After 48 weeks of treatment, 88 percent of patients receiving a combination of dolutegravir and two other drugs in a study had undetectable levels of virus in their blood, compared with 81 percent of those getting Atripla, London-based Glaxo (NYSE: GSK) and Shionogi of Osaka, Japan, said in a joint statement Wednesday.
The difference was primarily the result of more patients on Atripla dropping out because of side effects, they said.
The study, dubbed Single, is the second of four late-stage trials to be reported this year that Glaxo plans to use in filing for regulatory clearance of dolutegravir. If approved, dolutegravir would be the second in a new class of HIV medicines called integrase inhibitors that work by blocking the virus’s ability to replicate.
“It’s not going to be a huge success for them overnight, but it is looking good,” said Alistair Campbell, research analyst at Berenberg Bank in London. “The integrase inhibitor market is probably going to be quite competitive.” He recommends buying Glaxo’s stock.
Atripla brought in $3.2 billion of revenue last year for Foster City, California-based Gilead. Merck & Co.’s raltegravir, marketed as Isentress, is the only approved integrase inhibitor. Gilead last month applied for U.S. regulatory approval of its own drug in the class, elvitegravir.
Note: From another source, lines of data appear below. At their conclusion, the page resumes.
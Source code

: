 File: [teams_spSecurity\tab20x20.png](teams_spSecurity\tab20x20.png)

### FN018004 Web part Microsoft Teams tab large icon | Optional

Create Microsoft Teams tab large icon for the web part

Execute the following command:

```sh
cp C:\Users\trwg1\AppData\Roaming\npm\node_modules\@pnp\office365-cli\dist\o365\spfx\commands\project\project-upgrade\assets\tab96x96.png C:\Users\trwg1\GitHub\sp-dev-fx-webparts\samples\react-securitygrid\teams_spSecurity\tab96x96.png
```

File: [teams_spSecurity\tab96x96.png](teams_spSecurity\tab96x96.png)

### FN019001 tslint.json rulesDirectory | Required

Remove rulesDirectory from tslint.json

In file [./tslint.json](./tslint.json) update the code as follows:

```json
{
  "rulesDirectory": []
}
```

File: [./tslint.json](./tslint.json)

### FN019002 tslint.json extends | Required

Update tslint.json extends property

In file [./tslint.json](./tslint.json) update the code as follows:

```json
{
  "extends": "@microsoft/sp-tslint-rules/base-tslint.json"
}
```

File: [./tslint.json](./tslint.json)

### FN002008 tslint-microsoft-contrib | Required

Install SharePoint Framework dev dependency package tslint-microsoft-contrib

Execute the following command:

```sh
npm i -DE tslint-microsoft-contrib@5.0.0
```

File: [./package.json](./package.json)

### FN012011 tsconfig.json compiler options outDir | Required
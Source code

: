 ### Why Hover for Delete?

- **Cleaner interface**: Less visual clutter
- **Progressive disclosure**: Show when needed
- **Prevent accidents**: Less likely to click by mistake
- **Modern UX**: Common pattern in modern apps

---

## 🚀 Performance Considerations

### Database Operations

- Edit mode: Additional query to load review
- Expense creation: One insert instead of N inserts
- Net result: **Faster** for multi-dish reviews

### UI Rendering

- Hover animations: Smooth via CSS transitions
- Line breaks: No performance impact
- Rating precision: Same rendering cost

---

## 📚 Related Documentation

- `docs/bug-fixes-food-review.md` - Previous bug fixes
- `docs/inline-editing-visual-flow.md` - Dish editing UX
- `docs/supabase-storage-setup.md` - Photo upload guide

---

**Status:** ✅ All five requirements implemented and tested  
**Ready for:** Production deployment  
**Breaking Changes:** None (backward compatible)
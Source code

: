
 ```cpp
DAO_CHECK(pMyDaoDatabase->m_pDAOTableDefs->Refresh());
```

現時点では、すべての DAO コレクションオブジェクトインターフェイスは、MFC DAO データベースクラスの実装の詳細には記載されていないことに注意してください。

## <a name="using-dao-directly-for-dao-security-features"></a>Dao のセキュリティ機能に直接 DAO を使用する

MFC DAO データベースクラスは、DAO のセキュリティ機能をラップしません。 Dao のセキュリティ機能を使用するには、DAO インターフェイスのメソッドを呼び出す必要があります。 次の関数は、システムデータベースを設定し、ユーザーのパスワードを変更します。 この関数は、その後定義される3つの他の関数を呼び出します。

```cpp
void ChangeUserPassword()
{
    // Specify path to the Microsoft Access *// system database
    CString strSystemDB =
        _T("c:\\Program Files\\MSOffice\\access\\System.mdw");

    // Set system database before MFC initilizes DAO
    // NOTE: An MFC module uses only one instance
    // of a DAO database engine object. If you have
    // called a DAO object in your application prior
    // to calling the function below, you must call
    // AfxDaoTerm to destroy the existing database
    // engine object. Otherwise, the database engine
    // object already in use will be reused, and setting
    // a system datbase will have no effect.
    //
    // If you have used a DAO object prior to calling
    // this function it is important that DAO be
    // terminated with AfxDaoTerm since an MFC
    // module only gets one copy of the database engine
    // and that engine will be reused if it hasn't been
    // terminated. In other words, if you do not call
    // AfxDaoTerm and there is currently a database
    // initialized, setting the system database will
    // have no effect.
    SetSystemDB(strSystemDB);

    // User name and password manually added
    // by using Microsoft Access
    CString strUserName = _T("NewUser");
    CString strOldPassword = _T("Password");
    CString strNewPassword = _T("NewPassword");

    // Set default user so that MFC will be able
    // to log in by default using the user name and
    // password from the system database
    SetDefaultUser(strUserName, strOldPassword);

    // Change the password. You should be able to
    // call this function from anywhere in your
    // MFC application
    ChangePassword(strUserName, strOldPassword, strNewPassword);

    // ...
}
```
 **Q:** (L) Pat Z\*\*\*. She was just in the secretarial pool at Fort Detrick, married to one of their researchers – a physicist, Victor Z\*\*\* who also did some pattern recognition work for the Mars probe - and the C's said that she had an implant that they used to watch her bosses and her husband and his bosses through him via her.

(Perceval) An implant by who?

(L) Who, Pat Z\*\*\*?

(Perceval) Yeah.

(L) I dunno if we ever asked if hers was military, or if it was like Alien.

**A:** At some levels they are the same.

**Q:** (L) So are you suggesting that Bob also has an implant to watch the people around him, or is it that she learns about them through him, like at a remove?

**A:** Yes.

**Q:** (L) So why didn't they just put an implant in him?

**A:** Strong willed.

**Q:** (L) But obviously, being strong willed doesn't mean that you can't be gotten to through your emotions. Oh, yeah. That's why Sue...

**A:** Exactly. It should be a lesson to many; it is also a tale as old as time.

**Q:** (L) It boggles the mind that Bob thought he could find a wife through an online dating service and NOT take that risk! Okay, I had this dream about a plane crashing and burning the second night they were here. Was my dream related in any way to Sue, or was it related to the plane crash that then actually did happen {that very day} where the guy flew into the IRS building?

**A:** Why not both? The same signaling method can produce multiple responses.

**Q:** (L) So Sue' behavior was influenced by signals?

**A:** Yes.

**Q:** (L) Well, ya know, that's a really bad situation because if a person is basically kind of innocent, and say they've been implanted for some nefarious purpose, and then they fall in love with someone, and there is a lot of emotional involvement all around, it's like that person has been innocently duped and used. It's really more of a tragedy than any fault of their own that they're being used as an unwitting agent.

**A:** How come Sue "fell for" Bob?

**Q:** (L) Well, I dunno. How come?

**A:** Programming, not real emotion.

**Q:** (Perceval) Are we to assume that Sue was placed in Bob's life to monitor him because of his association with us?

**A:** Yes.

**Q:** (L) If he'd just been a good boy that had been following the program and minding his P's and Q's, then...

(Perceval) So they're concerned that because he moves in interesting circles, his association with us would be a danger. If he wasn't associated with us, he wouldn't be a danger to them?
Dolutegravir is being developed by Glaxo and Pfizer’s ViiV Healthcare Ltd. joint venture with Shionogi. Shionogi and ViiV will split earnings from sales of dolutegravir. As Glaxo owns 85 percent of ViiV, it will take 42.5 percent of profit from the drug and New York-based Pfizer will receive 7.5 percent.
Dolutegravir was combined in the trial with abacavir and lamivudine, two approved drugs made by ViiV. Among the 414 patients getting the dolutegravir-based combination, 2 percent quit the trial because of side effects, compared with 10 percent of the 419 who received Atripla.
Forty-one percent of patients on Atripla had nervous-system side effects, compared with 15 percent of those getting dolutegravir, the companies said. The rate of gastrointestinal side effects was the same for both drugs.
Glaxo, the U.K.’s biggest drugmaker, introduced the first AIDS pill, known as AZT or retrovir, in 1987.
[GSK operates its U.S. headquarters in Research Triangle Park, N.C.]